With a sensitive audion bulb and wellinsulated connections, the best distance from which to listen is from two to six hundred miles. At a less distance, one station will come in louder than the others, and its note will not fit in well for chords. Night is the best time to listen in, because then there are no sun rays to conflict with the electro-magnetic rays, and there are fewer interruptions from stray electricity in the air. The latter is true also of the winter; summer, with its many thunderstorms, causes continuous crackling in the telephones.

The musical stations along the Atlantic coast are at Marion, Massachusetts; Sayville, Long Island (another is being constructed at Port Jefferson, Long Island); New Brunswick and Tuckerton, New Jersey; Annapolis, Maryland: Charleston, South Carolina; and there are others on the Gulf of Mexico.

There are also low-powered sending sets that can be tuned by the receiver, such as those used by radiophone stations and air-planes. When a radiophone sends Victrola music, or human speech, it is merely transmitting sounds from a Victor or a man through the ether. In order to do this, it has to send another extra-high-pitched note, which carries the variations in sound made by the Victor. This note is continuous from the moment the radiophone is turned on; and though it is tuned out (up) by those listening to the Victor, it is lovely for chord-making in true wireless music.

So much for the music that can be heard any day, by anyone having an audion and its connections. How about the still unheard ethereal harmonies of the universe? Radio operators are too busy reading messages to be able to play with music. Scientists are too busy experimenting to stop and enjoy the results of their discoveries. It is difficult to be a calm analytical mathematician, anti yet respond to Nature’s stimulus to the imagination. Hard, but worth trying ! Wireless may seem to the artist to be a very dry subject; but the musical side of it can be enjoyed without learning any code, without danger of electric shock, with merely a few lessons in tuning and connecting an oscillating audion and its batteries and controls.
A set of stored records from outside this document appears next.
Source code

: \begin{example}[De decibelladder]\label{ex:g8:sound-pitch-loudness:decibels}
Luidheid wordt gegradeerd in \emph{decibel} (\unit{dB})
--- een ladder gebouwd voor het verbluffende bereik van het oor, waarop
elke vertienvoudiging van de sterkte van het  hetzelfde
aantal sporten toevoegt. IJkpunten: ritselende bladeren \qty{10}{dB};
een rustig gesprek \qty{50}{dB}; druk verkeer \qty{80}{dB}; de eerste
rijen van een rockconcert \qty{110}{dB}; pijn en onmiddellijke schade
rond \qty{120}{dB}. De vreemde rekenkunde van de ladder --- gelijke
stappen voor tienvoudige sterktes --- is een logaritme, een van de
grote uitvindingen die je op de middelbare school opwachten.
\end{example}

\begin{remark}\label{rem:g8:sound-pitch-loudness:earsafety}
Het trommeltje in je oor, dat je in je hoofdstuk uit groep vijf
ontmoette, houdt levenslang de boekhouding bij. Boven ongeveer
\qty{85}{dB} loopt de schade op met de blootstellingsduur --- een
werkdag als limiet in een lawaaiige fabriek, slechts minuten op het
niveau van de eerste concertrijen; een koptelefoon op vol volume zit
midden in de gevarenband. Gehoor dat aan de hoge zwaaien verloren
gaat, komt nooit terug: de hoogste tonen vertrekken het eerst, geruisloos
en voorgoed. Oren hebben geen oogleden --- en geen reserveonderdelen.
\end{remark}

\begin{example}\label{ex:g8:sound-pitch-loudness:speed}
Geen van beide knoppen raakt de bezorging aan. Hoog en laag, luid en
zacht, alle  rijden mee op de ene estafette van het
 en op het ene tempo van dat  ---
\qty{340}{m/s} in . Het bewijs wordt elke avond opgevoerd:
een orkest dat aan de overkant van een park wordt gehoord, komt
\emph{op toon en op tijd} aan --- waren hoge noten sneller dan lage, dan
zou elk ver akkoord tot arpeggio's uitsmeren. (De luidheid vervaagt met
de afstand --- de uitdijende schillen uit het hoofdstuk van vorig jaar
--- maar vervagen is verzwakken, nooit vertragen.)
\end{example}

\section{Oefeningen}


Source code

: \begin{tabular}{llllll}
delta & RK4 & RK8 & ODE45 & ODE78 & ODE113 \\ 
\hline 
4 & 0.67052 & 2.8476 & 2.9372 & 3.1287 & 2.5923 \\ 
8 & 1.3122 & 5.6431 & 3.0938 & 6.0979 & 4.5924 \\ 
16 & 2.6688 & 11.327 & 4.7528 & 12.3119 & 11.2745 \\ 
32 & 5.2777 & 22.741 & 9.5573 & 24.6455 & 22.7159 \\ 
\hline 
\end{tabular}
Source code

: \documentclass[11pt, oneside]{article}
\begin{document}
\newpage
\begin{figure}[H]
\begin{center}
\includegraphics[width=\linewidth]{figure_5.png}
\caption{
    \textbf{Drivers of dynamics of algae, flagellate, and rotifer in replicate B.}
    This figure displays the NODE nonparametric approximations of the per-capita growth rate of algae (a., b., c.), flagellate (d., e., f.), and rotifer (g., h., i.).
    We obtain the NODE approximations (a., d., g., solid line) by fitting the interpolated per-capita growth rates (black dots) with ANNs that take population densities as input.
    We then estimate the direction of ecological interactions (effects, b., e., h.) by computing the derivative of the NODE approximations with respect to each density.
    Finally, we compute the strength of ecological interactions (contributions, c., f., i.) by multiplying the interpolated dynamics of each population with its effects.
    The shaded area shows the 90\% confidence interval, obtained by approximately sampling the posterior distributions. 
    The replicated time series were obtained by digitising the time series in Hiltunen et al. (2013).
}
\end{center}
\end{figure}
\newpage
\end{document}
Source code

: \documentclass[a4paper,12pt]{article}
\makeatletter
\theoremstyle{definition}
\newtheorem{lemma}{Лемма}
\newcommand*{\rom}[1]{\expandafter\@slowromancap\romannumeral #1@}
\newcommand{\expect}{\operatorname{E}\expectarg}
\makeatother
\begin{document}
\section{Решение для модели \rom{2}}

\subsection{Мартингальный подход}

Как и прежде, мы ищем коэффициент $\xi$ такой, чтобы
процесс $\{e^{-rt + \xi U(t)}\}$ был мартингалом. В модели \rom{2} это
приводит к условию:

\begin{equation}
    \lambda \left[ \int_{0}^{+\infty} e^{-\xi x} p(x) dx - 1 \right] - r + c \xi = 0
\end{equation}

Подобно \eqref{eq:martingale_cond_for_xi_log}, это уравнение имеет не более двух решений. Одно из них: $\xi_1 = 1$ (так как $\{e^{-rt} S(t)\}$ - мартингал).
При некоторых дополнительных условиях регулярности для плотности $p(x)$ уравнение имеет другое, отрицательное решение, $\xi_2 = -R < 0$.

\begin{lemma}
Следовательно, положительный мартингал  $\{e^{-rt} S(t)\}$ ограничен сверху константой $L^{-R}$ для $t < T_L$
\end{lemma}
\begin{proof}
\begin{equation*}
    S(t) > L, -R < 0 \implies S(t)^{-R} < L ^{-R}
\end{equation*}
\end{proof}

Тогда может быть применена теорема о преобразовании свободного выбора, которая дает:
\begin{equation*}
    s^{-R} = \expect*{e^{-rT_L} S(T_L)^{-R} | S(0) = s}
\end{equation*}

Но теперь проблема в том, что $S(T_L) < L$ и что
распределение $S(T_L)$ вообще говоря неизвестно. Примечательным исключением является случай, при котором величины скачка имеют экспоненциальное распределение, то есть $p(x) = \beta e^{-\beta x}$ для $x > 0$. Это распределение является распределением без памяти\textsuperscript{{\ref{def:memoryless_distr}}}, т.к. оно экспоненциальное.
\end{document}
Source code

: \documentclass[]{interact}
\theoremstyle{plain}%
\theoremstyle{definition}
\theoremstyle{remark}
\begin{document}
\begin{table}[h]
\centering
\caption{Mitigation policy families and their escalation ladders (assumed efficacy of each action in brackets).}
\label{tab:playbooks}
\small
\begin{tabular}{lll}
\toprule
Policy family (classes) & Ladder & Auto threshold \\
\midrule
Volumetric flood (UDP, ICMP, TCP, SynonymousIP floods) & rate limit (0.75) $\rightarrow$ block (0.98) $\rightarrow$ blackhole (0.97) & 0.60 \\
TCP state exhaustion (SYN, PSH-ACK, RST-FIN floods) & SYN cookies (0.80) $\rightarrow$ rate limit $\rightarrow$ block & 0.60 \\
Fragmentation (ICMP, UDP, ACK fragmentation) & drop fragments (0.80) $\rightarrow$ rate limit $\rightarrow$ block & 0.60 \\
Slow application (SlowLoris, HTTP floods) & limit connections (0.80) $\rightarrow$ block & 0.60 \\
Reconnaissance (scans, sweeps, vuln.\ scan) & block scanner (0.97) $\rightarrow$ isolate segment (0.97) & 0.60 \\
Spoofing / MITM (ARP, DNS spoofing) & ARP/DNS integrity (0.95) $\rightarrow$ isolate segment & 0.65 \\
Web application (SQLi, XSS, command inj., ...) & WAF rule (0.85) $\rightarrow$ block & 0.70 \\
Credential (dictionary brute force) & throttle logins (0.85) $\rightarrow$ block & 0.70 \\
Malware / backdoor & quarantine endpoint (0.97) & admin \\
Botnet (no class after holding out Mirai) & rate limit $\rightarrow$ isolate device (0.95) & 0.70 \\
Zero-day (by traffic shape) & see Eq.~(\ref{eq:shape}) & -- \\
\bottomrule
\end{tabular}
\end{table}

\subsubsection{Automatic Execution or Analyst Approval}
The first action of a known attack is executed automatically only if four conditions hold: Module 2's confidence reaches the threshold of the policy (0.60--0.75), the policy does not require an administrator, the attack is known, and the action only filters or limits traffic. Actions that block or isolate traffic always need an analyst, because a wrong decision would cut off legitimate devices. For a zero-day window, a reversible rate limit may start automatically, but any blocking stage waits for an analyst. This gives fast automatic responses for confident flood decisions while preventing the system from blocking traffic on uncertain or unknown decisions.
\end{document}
It is no harder than playing a guitar, and its notes are as variable as those of Hawaiian guitars and as sweet as flutes; they are as truly ethereal as a harp is Æolian. Also, it has a constant though unappreciated influence over our lives, for its passage affects us as truly as does the climate, or light and sound.

At last we are finding an ent ranee into the secret gardens! The harmony of color, which is a balanced adjustment of ether waves, is being transmuted into harmony of sound — into air-waves blending in music. Surely it is not enough just to read messages sent by ingenious man; it is not enough to manipulate ether for its speed alone. If we are patient, we may yet hear the morning stars singing together, or catch a whisper of moonbeams filtering down. As pattering leaves played over the ‘let’s pretend’ games of my childhood, so I would let ethereal harmonies play over my dreams to-day. Even the noisy telephone may take its place in the harmony of life!

I would like a lyre tuned to ethereal winds. With a frame of ebony and bakelite, with frets of selenium and strings of magnetic alloys bound in gold-leaf, it would respond to far-off suns, its melodies would be shot through with light. Then would I hear the music of the spheres that Shelley dreamed of, light and sound blending into the harmony of eternal life.

With music interwoven,
The rainbow colors throng,
Their melodies of heaven
Are blending into song.
Through comet’s swirling traces,
Past moonlit fields of night,
The song of silent places
Spreads harmonies of light.
  1. Radium rays, and others named only by letters, should be grouped with the X-rays as part of the soprano of ether-waves. — THE AUTHOR.